Stored data entries:
== Segment start ==
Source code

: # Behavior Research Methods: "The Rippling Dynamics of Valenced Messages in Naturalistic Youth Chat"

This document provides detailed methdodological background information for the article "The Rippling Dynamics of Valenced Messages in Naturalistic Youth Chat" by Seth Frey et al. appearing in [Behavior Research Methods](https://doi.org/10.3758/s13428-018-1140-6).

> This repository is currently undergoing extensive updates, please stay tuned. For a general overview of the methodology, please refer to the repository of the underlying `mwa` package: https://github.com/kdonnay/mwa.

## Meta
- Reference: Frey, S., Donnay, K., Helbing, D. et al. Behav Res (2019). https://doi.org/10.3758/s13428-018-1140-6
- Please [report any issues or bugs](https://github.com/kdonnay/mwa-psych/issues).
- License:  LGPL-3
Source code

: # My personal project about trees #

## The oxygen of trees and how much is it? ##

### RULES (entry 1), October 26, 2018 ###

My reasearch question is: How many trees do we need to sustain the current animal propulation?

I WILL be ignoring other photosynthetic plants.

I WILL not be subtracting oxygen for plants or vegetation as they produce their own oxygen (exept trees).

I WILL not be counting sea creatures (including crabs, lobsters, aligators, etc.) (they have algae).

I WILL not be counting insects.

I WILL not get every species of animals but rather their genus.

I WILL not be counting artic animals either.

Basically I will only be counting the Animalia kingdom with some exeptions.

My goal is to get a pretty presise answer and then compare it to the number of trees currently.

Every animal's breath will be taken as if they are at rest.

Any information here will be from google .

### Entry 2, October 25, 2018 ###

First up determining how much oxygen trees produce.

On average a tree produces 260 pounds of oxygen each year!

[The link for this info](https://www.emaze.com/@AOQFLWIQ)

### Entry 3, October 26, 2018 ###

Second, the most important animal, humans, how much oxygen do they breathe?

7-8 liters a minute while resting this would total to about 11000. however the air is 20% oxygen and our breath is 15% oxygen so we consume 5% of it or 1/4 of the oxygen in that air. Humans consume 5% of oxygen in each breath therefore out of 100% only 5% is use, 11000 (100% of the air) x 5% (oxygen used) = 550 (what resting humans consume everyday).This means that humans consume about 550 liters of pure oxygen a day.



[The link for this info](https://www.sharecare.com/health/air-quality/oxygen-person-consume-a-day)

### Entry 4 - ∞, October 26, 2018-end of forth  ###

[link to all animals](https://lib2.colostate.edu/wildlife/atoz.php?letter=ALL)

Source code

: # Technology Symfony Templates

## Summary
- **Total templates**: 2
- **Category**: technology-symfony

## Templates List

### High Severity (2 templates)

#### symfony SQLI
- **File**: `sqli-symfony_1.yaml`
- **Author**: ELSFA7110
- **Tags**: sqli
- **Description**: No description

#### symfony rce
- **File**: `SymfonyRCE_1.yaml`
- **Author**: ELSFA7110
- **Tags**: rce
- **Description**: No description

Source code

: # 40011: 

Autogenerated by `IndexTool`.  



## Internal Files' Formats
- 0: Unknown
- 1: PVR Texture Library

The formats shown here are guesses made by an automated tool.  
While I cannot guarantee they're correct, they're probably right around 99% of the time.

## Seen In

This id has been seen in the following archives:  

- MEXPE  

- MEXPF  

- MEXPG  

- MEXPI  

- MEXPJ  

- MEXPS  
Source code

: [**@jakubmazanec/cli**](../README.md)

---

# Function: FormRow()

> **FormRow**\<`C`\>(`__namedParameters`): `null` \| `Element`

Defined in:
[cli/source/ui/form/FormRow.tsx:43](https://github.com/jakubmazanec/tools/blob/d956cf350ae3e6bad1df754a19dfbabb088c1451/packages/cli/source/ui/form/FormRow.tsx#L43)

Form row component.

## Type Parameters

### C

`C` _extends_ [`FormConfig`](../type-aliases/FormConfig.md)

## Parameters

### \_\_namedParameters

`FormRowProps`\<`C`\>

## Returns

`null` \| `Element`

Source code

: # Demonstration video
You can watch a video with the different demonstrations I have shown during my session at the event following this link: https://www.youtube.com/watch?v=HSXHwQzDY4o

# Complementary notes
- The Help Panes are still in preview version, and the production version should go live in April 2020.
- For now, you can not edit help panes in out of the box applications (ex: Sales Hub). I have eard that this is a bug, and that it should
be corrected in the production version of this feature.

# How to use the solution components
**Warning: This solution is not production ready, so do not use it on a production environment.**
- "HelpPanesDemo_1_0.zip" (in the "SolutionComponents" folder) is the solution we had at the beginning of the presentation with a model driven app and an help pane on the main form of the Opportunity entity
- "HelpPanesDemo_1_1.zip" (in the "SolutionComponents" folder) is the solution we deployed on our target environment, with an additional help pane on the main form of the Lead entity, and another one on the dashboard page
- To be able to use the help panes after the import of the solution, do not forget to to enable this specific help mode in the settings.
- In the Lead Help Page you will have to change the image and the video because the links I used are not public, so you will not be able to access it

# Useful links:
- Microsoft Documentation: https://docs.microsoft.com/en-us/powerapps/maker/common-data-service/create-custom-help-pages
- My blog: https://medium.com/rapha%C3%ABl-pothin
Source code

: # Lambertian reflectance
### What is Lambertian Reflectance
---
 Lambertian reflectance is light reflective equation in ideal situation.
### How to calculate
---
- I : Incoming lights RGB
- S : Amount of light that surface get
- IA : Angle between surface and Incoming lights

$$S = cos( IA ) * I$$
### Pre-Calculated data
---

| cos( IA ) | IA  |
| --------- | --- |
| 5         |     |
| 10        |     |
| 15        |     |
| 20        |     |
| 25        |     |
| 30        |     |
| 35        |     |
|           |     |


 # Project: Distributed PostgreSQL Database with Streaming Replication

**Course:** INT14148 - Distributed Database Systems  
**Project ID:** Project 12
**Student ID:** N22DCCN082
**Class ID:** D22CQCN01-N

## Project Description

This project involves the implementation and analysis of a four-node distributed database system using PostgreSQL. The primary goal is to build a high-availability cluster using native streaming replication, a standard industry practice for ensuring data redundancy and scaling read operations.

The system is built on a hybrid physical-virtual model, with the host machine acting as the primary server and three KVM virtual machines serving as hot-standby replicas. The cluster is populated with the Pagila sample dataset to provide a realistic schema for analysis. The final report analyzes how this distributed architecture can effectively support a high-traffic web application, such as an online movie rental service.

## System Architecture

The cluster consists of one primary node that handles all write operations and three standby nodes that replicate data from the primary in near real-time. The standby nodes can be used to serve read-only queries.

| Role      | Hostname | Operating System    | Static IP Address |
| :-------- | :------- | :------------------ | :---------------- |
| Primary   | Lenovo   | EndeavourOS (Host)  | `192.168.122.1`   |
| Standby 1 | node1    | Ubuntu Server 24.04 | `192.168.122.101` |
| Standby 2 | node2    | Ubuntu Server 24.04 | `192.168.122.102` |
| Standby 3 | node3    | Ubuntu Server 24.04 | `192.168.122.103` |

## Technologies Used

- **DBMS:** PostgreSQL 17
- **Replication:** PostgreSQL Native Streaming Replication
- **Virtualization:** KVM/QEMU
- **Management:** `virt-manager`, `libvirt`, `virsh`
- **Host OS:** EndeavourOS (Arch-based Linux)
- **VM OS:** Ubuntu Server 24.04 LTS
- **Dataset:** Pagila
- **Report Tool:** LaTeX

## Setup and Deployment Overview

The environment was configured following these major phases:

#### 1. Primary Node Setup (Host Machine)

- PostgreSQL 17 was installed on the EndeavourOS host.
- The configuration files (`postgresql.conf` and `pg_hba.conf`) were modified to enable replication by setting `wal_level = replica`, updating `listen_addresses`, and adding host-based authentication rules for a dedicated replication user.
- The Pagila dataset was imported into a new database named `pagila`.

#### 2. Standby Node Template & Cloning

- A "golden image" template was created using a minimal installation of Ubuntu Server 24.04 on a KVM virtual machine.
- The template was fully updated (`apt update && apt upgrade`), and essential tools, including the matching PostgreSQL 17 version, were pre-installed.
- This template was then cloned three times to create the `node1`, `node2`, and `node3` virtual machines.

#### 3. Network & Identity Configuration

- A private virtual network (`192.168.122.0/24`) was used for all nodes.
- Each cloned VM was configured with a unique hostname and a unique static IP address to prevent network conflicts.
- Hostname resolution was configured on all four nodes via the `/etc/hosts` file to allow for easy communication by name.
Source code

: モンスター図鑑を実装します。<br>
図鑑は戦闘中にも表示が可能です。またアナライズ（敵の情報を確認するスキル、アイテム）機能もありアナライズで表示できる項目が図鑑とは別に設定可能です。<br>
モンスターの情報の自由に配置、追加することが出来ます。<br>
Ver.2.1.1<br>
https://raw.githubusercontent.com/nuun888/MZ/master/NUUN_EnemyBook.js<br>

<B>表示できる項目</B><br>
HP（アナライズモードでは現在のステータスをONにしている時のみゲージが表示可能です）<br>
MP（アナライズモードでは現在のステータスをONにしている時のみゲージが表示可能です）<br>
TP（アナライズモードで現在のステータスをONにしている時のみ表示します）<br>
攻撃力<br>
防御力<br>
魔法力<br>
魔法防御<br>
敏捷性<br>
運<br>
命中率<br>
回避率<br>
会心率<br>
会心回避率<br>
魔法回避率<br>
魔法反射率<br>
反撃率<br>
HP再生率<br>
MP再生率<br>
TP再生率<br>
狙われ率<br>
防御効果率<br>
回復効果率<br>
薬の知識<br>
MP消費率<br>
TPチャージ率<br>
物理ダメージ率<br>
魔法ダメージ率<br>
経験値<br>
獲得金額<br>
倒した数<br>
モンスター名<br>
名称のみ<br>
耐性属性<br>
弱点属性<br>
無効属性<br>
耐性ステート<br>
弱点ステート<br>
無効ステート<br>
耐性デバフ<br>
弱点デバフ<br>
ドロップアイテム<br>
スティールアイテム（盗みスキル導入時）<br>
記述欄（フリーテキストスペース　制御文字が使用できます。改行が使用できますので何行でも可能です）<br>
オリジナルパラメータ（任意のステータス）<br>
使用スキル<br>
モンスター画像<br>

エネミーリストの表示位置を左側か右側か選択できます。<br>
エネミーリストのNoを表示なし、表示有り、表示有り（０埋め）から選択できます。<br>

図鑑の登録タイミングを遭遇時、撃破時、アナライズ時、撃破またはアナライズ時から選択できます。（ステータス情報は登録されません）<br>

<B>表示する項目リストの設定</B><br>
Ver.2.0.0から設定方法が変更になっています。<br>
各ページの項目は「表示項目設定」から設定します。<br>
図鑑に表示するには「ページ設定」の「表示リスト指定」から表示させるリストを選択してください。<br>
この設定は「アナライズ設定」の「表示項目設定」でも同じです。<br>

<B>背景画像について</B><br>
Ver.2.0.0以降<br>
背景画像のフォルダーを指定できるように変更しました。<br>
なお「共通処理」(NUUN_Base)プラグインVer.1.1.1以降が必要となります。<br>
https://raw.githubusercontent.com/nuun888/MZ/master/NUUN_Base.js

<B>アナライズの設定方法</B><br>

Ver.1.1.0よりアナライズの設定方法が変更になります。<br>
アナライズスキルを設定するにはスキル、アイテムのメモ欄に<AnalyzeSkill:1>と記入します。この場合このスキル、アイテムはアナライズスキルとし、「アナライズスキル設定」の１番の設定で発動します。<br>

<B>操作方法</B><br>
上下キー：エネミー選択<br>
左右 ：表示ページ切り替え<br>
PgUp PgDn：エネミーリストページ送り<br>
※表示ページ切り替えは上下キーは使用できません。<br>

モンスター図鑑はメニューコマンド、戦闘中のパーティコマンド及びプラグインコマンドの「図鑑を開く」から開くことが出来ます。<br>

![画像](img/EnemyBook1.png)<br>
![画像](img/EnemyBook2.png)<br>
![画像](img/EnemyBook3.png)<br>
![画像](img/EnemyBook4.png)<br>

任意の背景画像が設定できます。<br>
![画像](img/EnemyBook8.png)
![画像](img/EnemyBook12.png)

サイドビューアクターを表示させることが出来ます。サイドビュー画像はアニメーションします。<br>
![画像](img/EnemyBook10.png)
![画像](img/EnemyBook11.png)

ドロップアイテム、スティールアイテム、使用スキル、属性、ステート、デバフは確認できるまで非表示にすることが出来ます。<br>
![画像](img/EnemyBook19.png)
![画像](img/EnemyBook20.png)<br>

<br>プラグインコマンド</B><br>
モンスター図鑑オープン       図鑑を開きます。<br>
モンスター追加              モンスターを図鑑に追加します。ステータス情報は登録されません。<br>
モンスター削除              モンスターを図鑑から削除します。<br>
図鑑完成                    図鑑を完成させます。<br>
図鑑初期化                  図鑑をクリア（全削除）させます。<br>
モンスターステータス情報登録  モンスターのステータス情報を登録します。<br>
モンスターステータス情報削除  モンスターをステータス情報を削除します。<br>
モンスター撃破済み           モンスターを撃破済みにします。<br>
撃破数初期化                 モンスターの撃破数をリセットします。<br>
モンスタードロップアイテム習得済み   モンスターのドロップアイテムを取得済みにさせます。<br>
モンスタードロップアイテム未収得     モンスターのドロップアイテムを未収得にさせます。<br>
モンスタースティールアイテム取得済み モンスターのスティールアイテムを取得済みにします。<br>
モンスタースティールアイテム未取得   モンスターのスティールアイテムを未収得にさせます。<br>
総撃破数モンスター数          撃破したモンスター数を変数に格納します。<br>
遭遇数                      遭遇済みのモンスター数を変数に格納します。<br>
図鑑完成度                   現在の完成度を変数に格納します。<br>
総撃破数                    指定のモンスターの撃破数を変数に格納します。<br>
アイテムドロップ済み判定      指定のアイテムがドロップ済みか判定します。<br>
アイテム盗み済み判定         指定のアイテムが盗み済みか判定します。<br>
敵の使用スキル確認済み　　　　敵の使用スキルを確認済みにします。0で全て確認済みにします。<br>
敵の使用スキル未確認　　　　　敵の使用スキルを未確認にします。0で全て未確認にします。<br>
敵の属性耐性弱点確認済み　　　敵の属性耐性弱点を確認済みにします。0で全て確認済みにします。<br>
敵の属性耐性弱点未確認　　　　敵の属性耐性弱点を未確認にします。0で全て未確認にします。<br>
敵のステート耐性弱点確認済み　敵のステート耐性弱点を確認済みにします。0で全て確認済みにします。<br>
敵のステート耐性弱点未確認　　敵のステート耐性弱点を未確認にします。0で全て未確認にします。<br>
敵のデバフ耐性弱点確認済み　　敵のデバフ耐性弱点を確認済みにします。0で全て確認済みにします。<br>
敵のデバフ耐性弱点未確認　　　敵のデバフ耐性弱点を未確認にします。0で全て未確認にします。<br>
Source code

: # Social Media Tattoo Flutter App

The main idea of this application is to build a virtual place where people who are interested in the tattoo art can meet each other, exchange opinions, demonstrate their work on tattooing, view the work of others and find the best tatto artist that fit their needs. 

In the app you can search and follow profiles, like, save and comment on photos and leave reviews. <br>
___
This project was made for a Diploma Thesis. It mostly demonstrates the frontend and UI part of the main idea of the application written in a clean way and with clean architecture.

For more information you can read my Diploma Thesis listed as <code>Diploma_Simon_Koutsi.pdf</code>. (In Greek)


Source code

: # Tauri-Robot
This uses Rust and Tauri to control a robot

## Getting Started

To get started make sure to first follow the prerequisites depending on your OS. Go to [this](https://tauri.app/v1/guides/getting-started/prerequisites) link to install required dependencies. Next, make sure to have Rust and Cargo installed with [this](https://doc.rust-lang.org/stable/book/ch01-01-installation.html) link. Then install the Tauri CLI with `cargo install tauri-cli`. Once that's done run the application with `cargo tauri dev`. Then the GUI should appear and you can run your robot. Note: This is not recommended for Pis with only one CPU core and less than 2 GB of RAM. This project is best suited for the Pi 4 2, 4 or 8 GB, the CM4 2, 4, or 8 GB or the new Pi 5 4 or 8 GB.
== Segment end ==
WHAT TO DO:
Each line of the entries above that has the word "were" is to be copied.

WRITTEN SOLUTION:
- The configuration files (`postgresql.conf` and `pg_hba.conf`) were modified to enable replication by setting `wal_level = replica`, updating `listen_addresses`, and adding host-based authentication rules for a dedicated replication user.
- The template was fully updated (`apt update && apt upgrade`), and essential tools, including the matching PostgreSQL 17 version, were pre-installed.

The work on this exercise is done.